Will \CONTEXT\ users see any of this? Chances are small that they will, although we
will provide hooks so that they can add special code themselves. Users activating
a callback has some danger, since it may overload already existing functionality.
Chaining functionality in a callback also has drawbacks, if only that one may be
confronted with already processed results and|/|or may destroy this result in
unpredictable ways. So, as with most low level \TEX\ features, \CONTEXT\ users will
work with more abstract interfaces.

\subject{in- and output}

In \MKIV\ we will no longer use the \KPSE\ library directly. Instead we use a
reimplementation in \LUA\ that not only is more efficient, but also more powerful:
it can read from \ZIP\ files, use protocols, be more clever in searching, reencodes
the input streams when needed, etc. The impact on \MKIV\ is large. Most \TEX\ code
that deals with input reencoding has gone away and is replaced by \LUA\ code.

Although it is not directly related with reading from the input medium, in that stage
we also replaced verbatim handling code.

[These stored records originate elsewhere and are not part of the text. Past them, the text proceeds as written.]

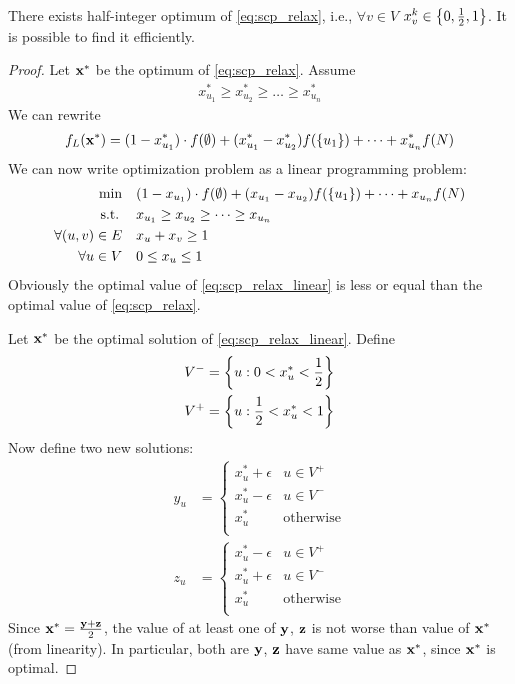 \begin{prop}
	There exists half-integer optimum of \vref{eq:scp_relax}, i.e., $\forall v\in V$ $x_v^k \in \qty{0,\frac{1}{2}, 1}$. It is possible to find it efficiently.
	\begin{proof}
		Let $\vb{x}^*$ be the optimum of \vref{eq:scp_relax}. Assume 
		\begin{align}
		x^*_{u_1} \geq x^*_{u_2} \geq \dots \geq x^*_{u_n}
		\end{align}
		We can rewrite
		\begin{align}
		f_L(\vb{x}^*) = (1-x^*_{u_1}) \cdot f(\emptyset) + (x^*_{u_1}-x^*_{u_2})f(\qty{u_1}) + \dots + x^*_{u_n} f(N)
		\end{align}
		We can now write optimization problem as a linear programming problem:
		\begin{align} \label{eq:scp_relax_linear}
		\min \quad&  (1-x_{u_1}) \cdot f(\emptyset) + (x_{u_1}-x_{u_2})f(\qty{u_1}) + \dots + x_{u_n} f(N) \\ 
		\text{s.t.} \:  \quad&x_{u_1} \geq x_{u_2} \geq \dots \geq x_{u_n} \\
		\forall (u,v)\in E \quad&x_u+x_v \geq 1 \\
		\forall u \in V \quad&0\leq x_u \leq 1 
		\end{align}
		Obviously the optimal value of \vref{eq:scp_relax_linear} is less or equal than the optimal value of \vref{eq:scp_relax}.
		
		Let $\vb{x}^*$ be the optimal solution of \vref{eq:scp_relax_linear}. Define
		\begin{align}
		V^- &= \qty{ u : 0 < x^*_u <\frac{1}{2} }\\
		V^+ &= \qty{ u : \frac{1}{2} < x^*_u <1 }\\
		\end{align}
		Now define two new solutions:
		\begin{align}
		y_u &= \begin{cases}
		x^*_u + \epsilon & u \in V^+\\
		x^*_u - \epsilon & u \in V^-\\
		x^*_u & \text{otherwise}\\
		\end{cases}\\
		z_u &= \begin{cases}
		x^*_u - \epsilon & u \in V^+\\
		x^*_u + \epsilon & u \in V^-\\
		x^*_u & \text{otherwise}\\
		\end{cases}
		\end{align}
		Since $\vb{x}^* = \frac{\vb{y}+\vb{z}}{2}$, the value of at least one of $\vb{y}$, $\vb{z}$ is not worse than value of $\vb{x}^*$ (from linearity). In particular, both are $\vb{y}$, $\vb{z}$ have same value as $\vb{x}^*$, since $\vb{x}^*$ is optimal.
		

\end{proof}
\end{prop}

Such (often messy) catcode related situations
are now handled more flexible, thanks to fast catcode table switching (a new
\LUATEX\ feature) and features like syntax highlighting can be made more neat.

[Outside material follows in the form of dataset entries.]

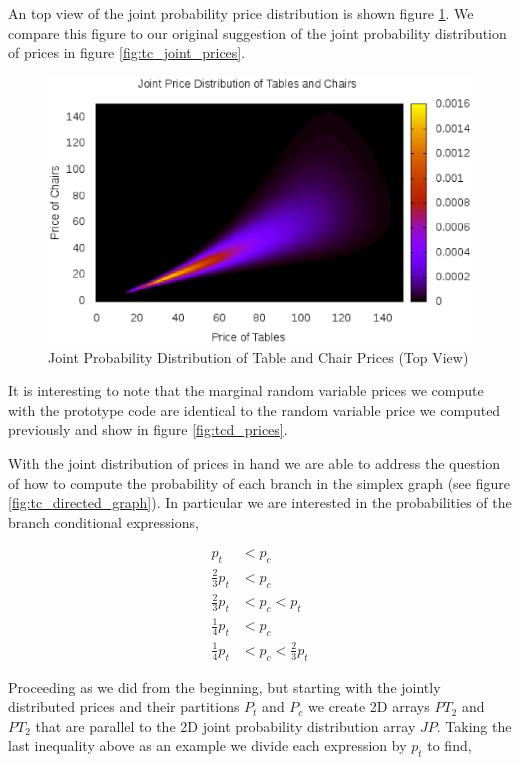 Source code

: An top view of the joint probability price distribution is
shown figure \ref{fig:Ptc_flat}. We compare this figure to our
original suggestion of the joint probability distribution of prices in
figure \ref{fig:tc_joint_prices}. 

\begin{figure}
  \centering
  \includegraphics[width=120mm]{Images/Ptc_flat.eps}
  \caption[Joint Probability Distribution of Table and Chair Prices (Top View)]
          {Joint Probability Distribution of Table and Chair Prices (Top View)}
  \label{fig:Ptc_flat}
\end{figure}

It is interesting to note that the marginal random variable prices we
compute with the prototype code are identical to the random variable
price we computed previously and show in figure \ref{fig:tcd_prices}.

With the joint distribution of prices in hand we are able to address
the question of how to compute the probability of each branch in the
simplex graph (see figure \ref{fig:tc_directed_graph}). In particular
we are interested in the probabilities of the branch conditional
expressions,

\begin{align*}
p_t &< p_c\\
\frac{2}{3}p_t &< p_c\\
\frac{2}{3}p_t &< p_c < p_t\\
\frac{1}{4}p_t &< p_c\\
\frac{1}{4}p_t &< p_c < \frac{2}{3}p_t
\end{align*}

Proceeding as we did from the beginning, but starting with the jointly
distributed prices and their partitions $P_t$ and $P_c$ we create 2D
arrays $PT_2$ and $PT_2$ that are parallel to the 2D joint probability
distribution array $JP$. Taking the last inequality above as an
example we divide each expression by $p_t$ to find,

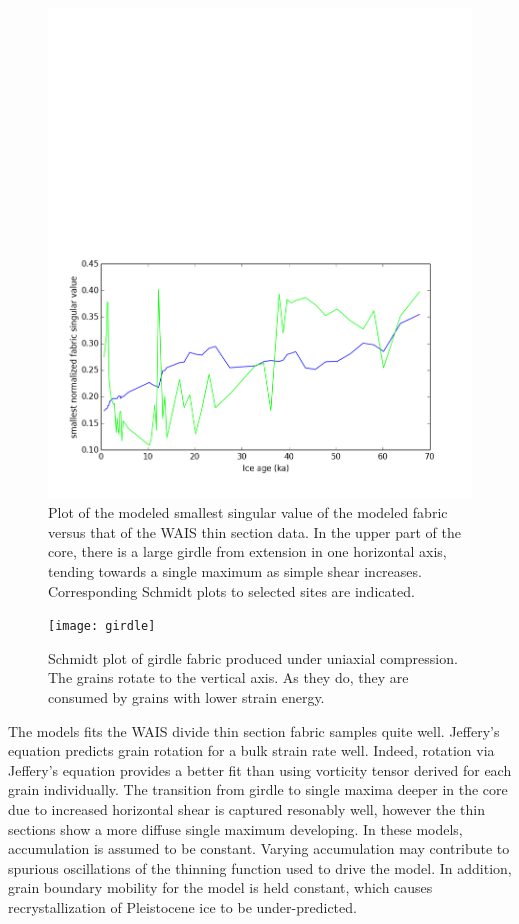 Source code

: \documentclass{article}
\begin{document}
\begin{figure}
\caption{Plot of the modeled smallest  singular value of the modeled fabric versus that of the WAIS thin section data. In the upper part of the core, there is a large girdle from extension in one horizontal axis, tending towards a single maximum as simple shear increases. Corresponding Schmidt plots to selected sites are indicated.}
\includegraphics[width=12cm]{waisfit}
\end{figure}
\begin{figure}
\caption{Schmidt plot of girdle fabric produced under uniaxial compression. The grains rotate to the vertical axis. As they do, they are consumed by grains with lower strain energy.} 
\texttt{[image: girdle]}
\end{figure}

The models fits the WAIS divide thin section fabric samples quite well. Jeffery's equation predicts grain rotation for a bulk strain rate well. Indeed, rotation via Jeffery's equation provides a better fit than using vorticity tensor derived for each grain individually. The transition from girdle to single maxima deeper in the core due to increased horizontal shear is captured resonably well, however the thin sections show a more diffuse single maximum developing. In these models, accumulation is assumed to be constant. Varying accumulation may contribute to spurious oscillations of the thinning function used to drive the model. In addition, grain boundary mobility for the model is held constant, which causes recrystallization of Pleistocene ice to be under-predicted.  
\end{document}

Buffers, a quite old but frequently used feature of \CONTEXT, are now kept in
memory instead of files. This speeds up runs. Auxiliary data, aka multi||pass
information, will no longer be stored in \TEX\ files but in \LUA\ files. In
\CONTEXT\ we have one such auxiliary file and in \MKII\ this file is selectively
filtered, but in \MKIV\ we will be less careful with memory and load all that
data once. Such speed improvements compensate the fact that \LUATEX\ is somewhat
slower than it's ancestor \PDFTEX. (Actually, the fact that \LUATEX\ is a bit
slower that \PDFTEX\ is mostly due to the fact that it has \ALEPH\ code on
board.)

Users often wonder why there  are so many temporary files, but these mostly relate
to \METAPOST\ support. These will go away once we have \METAPOST\ as a library.

In a similar way support for \XML\ will be enriched. We already have experimental
loaders, filters and other code, and integration is on the agenda. Since \CONTEXT\ uses
\XML\ for some sub systems, this may have some impact.

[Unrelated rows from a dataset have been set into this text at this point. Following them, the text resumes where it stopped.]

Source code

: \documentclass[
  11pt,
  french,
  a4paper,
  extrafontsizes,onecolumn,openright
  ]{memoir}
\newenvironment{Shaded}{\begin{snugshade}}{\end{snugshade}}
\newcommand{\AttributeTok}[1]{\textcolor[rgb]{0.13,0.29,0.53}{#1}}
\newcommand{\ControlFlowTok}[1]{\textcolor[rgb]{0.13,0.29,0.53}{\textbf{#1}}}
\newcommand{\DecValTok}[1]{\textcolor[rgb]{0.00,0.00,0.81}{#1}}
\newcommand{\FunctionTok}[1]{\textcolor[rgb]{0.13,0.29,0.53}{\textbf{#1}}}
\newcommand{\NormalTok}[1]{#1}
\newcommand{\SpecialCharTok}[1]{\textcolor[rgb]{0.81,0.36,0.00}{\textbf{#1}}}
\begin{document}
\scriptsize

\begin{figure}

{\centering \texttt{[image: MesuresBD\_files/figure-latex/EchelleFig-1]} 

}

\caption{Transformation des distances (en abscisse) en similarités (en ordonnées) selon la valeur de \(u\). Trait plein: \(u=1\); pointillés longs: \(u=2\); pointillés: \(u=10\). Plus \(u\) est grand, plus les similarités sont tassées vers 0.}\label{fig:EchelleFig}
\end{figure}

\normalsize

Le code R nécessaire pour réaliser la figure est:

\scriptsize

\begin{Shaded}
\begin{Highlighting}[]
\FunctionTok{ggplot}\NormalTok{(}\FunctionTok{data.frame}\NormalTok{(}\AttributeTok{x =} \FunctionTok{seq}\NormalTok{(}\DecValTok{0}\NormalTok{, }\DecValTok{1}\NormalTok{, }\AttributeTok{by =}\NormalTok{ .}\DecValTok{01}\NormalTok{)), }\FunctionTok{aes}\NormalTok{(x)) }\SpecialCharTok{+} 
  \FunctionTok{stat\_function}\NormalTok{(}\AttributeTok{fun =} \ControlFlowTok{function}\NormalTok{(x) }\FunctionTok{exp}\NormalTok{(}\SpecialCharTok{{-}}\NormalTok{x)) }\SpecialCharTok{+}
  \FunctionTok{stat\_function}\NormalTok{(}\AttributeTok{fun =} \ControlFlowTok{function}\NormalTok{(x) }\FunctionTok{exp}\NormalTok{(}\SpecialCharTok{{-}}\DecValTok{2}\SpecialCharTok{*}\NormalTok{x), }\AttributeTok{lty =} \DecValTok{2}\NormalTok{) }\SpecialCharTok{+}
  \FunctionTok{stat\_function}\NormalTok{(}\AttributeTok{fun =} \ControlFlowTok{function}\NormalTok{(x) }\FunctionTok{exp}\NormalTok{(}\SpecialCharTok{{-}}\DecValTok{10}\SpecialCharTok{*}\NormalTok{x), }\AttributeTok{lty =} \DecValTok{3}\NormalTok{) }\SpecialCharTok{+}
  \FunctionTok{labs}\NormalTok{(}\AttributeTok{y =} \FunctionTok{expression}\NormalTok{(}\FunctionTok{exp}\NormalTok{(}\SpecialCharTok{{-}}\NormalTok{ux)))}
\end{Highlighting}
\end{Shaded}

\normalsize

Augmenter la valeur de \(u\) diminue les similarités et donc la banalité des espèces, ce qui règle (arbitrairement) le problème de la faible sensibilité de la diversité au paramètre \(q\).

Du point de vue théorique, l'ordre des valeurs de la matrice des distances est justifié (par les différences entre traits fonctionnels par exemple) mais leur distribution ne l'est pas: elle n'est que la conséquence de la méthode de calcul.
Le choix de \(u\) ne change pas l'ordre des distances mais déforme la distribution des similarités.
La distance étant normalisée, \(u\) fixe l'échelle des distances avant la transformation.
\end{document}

Other \IO\ related improvements involve debugging, error handling and logging. We can pop
up helpers and debug screens (\MKIV\ can produce \XHTML\ output and then launch a
browser). Users can choose more verbose logging of \IO\ and ask for log data to be
formatted in \XML. These parts need some additional work, because in the end we will
also reimplement and extend \TEX's error handling.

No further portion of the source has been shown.